Follow-up: Why is it reflection-based and not codegen? Answer: stdlib policy — no code generation step in go build, so the codec has to discover field layout at runtime via reflect. The cost is speed (5–10x slower than codegen libraries), the benefit is "just works on any struct".

Q2. Marshal vs Encoder.Encode — when do you reach for each?¶

Short answer: json.Marshal(v) returns ([]byte, error) — you get the complete encoded value in memory. json.NewEncoder(w).Encode(v) writes to an io.Writer and appends a trailing newline, useful for streaming multiple values to a connection or file. Reach for Marshal when you need the bytes (HTTP response body, log line, fixture), reach for Encoder when writing to a network/file stream where buffering one value at a time matters. Note the newline gotcha — Encode adds \n, Marshal does not, so they're not drop-in replacements when wire format matters.

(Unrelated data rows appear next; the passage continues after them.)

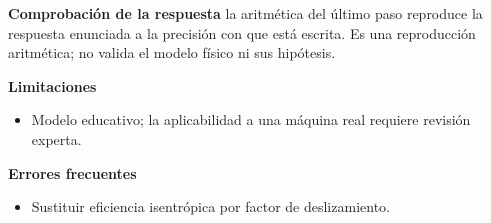 \documentclass[10pt,openany]{book}
\begin{document}
\begin{tcolorbox}[title={Problema resuelto 1}, studiumworked, breakable]
\noindent\textbf{Comprobación de la respuesta} la aritmética del último paso reproduce la respuesta enunciada a la precisión con que está escrita. Es una reproducción aritmética; no valida el modelo físico ni sus hipótesis.

\noindent\textbf{Limitaciones}
\begin{itemize}
\item Modelo educativo; la aplicabilidad a una máquina real requiere revisión experta.
\end{itemize}

\noindent\textbf{Errores frecuentes}
\begin{itemize}
\item Sustituir eficiencia isentrópica por factor de deslizamiento.
\end{itemize}
\end{tcolorbox}
\end{document}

// One-shot — bytes in hand.
b, err := json.Marshal(payload)
w.Write(b)

// Stream — many values to a network connection.
enc := json.NewEncoder(conn)
for ev := range events {
    if err := enc.Encode(ev); err != nil { return err }
}

Follow-up: Performance difference? Answer: Encoder reuses an internal buffer across Encode calls, so encoding many values in a loop is cheaper than Marshal in a loop. For one-shot encoding the difference is noise.

Q3. Why use struct tags?¶

Short answer: Struct tags tell encoding/json how to map Go field names to JSON keys and how to handle special cases. json:"name" renames the field on the wire; json:"name,omitempty" omits zero-value fields; json:"-" excludes the field entirely; json:",string" forces numeric encoding as a JSON string for languages with precision issues. Without tags, exported fields use their Go name verbatim (FirstName becomes "FirstName", not the conventional "first_name"). Tags are the only place to put per-field codec hints — there's no global config.

type Account struct {
    ID        uint64 `json:"id,string"`       // emitted as "9007199254740993"
    Username  string `json:"username"`        // renamed
    Internal  string `json:"-"`               // never emitted
    Avatar    string `json:"avatar,omitempty"`// dropped when ""
}

Follow-up: Are tags validated at compile time? Answer: no — they're string literals, malformed tags fail silently at runtime (field gets default behaviour). Use go vet or staticcheck to catch the common typos.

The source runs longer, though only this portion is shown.